According to the Centers for Disease Control and Prevention (CDC) Only 20 percent of Americans get the recommended amount of exercise every week. The question is, “Why?”
After all, it’s not hard for people to begin an exercise program. It is however, difficult for most people to continue exercising. The gyms are always crowded around New Year’s, but when you check back in after a few weeks everyone seems to have lost their resolve.
When people ask me how I have lost more than 75 lbs and what type of exercise I do, I tell them that I just stop at the gym after work and do a 30-45 minute workout. Most people seem shocked to learn that you can make this kind of progress with such a small investment of time. The truth is that you don’t have to rearrange your life to get in shape, you just have to be focused.
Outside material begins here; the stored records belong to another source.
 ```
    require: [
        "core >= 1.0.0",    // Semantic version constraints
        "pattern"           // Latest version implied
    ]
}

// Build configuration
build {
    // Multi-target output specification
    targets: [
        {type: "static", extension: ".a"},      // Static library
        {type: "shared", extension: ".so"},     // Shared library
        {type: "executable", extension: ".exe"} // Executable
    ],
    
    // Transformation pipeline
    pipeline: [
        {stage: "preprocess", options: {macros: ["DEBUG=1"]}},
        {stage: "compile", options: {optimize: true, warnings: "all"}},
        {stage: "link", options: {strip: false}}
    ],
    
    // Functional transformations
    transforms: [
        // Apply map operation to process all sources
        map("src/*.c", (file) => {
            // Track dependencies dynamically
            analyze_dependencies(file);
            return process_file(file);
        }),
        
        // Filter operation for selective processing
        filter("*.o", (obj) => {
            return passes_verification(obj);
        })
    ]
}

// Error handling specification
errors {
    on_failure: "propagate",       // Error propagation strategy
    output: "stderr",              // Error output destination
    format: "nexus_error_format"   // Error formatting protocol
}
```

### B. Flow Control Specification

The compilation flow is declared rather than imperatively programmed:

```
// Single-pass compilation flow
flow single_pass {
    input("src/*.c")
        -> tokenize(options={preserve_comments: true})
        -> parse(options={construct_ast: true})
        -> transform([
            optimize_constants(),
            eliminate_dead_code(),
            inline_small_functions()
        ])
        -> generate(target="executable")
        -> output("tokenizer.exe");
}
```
The first part of my workout is weight training. This takes about 20 minutes or so. I pick two large muscle groups per session, say chest and back for example, and for each of those two groups I perform 6 sets of weight training exercise ranging from 16-4 reps on the heaviest. Then I move on to cardio. I do my “running” on an elliptical trainer due to tendonitis in my right heel. I am living proof that anyone can overcome obstacles to regular exercise.
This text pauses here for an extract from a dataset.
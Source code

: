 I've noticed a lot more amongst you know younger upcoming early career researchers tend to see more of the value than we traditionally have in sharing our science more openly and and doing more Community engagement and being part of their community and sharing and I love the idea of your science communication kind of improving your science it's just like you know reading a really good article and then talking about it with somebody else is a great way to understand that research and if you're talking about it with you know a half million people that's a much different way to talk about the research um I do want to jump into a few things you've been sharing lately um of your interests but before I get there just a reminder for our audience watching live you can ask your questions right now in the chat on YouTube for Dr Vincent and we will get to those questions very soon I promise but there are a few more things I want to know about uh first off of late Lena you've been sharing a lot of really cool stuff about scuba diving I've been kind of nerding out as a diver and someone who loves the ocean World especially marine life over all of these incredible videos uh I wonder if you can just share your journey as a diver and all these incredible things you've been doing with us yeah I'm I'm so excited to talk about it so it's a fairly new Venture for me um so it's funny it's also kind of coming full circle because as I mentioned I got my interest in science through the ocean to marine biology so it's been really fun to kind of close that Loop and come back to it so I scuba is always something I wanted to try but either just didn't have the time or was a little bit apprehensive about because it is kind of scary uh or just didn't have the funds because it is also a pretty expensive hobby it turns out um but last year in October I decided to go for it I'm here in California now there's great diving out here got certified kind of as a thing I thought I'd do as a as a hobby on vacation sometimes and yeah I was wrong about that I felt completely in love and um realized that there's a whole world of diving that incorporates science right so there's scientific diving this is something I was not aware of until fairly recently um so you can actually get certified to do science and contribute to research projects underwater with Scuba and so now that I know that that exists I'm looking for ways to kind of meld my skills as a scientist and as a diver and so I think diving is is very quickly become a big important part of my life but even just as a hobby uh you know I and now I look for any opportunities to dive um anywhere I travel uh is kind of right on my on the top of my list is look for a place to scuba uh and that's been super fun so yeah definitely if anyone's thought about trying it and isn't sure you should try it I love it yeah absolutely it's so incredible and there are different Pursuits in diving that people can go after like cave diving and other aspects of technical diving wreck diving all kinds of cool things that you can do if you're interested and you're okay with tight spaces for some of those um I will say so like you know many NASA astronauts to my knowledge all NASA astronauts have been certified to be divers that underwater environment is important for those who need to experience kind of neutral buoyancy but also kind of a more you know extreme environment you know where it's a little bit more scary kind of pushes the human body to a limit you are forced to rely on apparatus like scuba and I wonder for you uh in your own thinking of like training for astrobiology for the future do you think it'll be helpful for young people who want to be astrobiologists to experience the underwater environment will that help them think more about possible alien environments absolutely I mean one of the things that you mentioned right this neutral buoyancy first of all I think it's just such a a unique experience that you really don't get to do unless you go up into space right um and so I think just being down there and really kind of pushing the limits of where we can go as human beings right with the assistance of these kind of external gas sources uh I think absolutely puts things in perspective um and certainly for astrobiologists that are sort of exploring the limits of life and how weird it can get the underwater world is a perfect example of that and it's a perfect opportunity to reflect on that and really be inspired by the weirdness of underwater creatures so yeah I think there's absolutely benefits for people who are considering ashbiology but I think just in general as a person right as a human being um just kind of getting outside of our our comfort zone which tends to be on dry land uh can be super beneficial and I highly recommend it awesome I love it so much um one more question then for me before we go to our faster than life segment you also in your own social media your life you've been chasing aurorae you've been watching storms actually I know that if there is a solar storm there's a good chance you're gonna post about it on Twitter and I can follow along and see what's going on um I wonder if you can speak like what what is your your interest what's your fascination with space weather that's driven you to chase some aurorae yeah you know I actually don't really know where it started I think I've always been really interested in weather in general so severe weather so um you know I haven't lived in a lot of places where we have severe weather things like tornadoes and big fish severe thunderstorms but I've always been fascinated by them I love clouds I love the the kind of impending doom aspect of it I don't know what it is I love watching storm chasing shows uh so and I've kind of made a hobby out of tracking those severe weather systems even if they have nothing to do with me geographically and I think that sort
Studies conducted back in the 1980s found that only 50 percent of people who started exercising continued to do so for an extended period of time — and those results are still true to this day, Even the most motivated people tend to drop their exercise routine within a few short months.
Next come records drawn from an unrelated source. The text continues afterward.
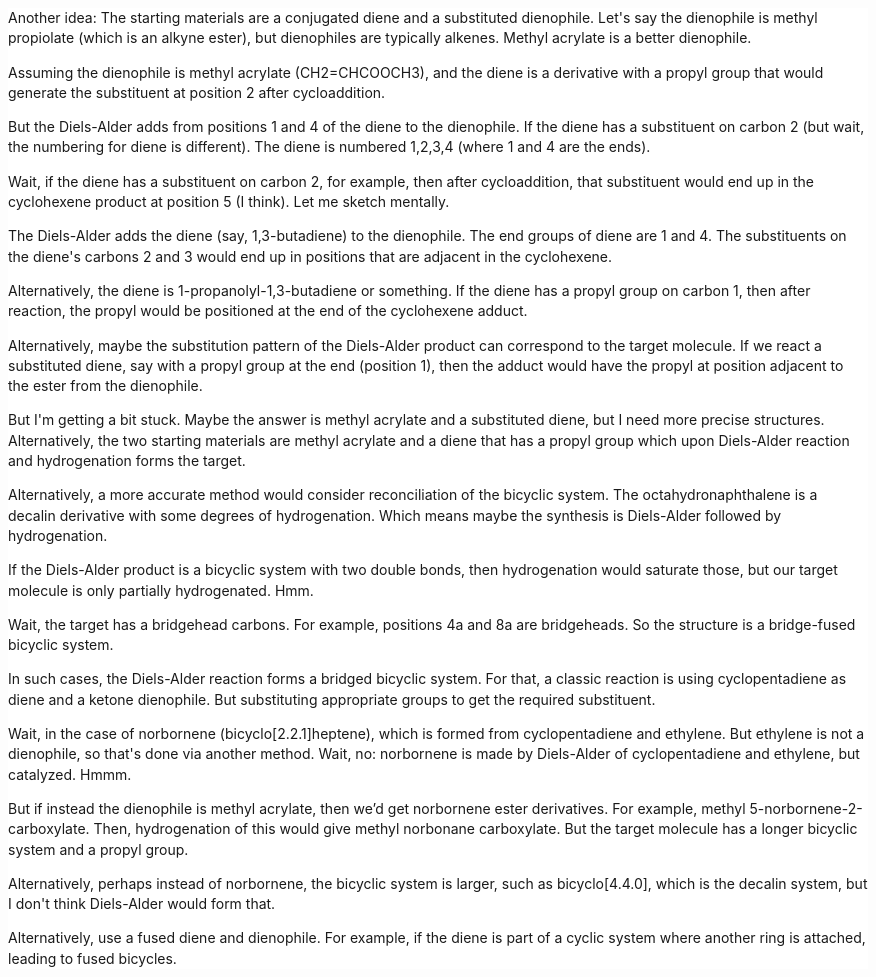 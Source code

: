 Another idea: The starting materials are a conjugated diene and a substituted dienophile. Let's say the dienophile is methyl propiolate (which is an alkyne ester), but dienophiles are typically alkenes. Methyl acrylate is a better dienophile.

Assuming the dienophile is methyl acrylate (CH2=CHCOOCH3), and the diene is a derivative with a propyl group that would generate the substituent at position 2 after cycloaddition.

But the Diels-Alder adds from positions 1 and 4 of the diene to the dienophile. If the diene has a substituent on carbon 2 (but wait, the numbering for diene is different). The diene is numbered 1,2,3,4 (where 1 and 4 are the ends).

Wait, if the diene has a substituent on carbon 2, for example, then after cycloaddition, that substituent would end up in the cyclohexene product at position 5 (I think). Let me sketch mentally.

The Diels-Alder adds the diene (say, 1,3-butadiene) to the dienophile. The end groups of diene are 1 and 4. The substituents on the diene's carbons 2 and 3 would end up in positions that are adjacent in the cyclohexene.

Alternatively, the diene is 1-propanolyl-1,3-butadiene or something. If the diene has a propyl group on carbon 1, then after reaction, the propyl would be positioned at the end of the cyclohexene adduct.

Alternatively, maybe the substitution pattern of the Diels-Alder product can correspond to the target molecule. If we react a substituted diene, say with a propyl group at the end (position 1), then the adduct would have the propyl at position adjacent to the ester from the dienophile.

But I'm getting a bit stuck. Maybe the answer is methyl acrylate and a substituted diene, but I need more precise structures. Alternatively, the two starting materials are methyl acrylate and a diene that has a propyl group which upon Diels-Alder reaction and hydrogenation forms the target.

Alternatively, a more accurate method would consider reconciliation of the bicyclic system. The octahydronaphthalene is a decalin derivative with some degrees of hydrogenation. Which means maybe the synthesis is Diels-Alder followed by hydrogenation.

If the Diels-Alder product is a bicyclic system with two double bonds, then hydrogenation would saturate those, but our target molecule is only partially hydrogenated. Hmm.

Wait, the target has a bridgehead carbons. For example, positions 4a and 8a are bridgeheads. So the structure is a bridge-fused bicyclic system.

In such cases, the Diels-Alder reaction forms a bridged bicyclic system. For that, a classic reaction is using cyclopentadiene as diene and a ketone dienophile. But substituting appropriate groups to get the required substituent.

Wait, in the case of norbornene (bicyclo[2.2.1]heptene), which is formed from cyclopentadiene and ethylene. But ethylene is not a dienophile, so that's done via another method. Wait, no: norbornene is made by Diels-Alder of cyclopentadiene and ethylene, but catalyzed. Hmmm.

But if instead the dienophile is methyl acrylate, then we’d get norbornene ester derivatives. For example, methyl 5-norbornene-2-carboxylate. Then, hydrogenation of this would give methyl norbonane carboxylate. But the target molecule has a longer bicyclic system and a propyl group.

Alternatively, perhaps instead of norbornene, the bicyclic system is larger, such as bicyclo[4.4.0], which is the decalin system, but I don't think Diels-Alder would form that.

Alternatively, use a fused diene and dienophile. For example, if the diene is part of a cyclic system where another ring is attached, leading to fused bicycles.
To avoid being one of those statistics, I suggest that you set measurable short-term goals instead of long-term goals. You may want to lose 1 pound in the next week, for example, If you remain focused and committed, this could result in a loss of 50 pounds in a year.To avoid disappointment, you may want to wait 2-3 weeks before your first progress check, since it may take that long for your body to begin adapting to new a new exercise and diet program. When you check in after 3 weeks or so and discover that you have dropped 3-6 lbs. this will motivate you because you know that the habits that got you there are simple and repeatable. Remember, success builds on success.
Without goals, you might get a few weeks in and see that you still have a lot of weight to lose and give up. But, with short-term objectives, you will be able to reach attainable (and more importantly) sustainable benchmarks, which will keep you motivated to keep on going!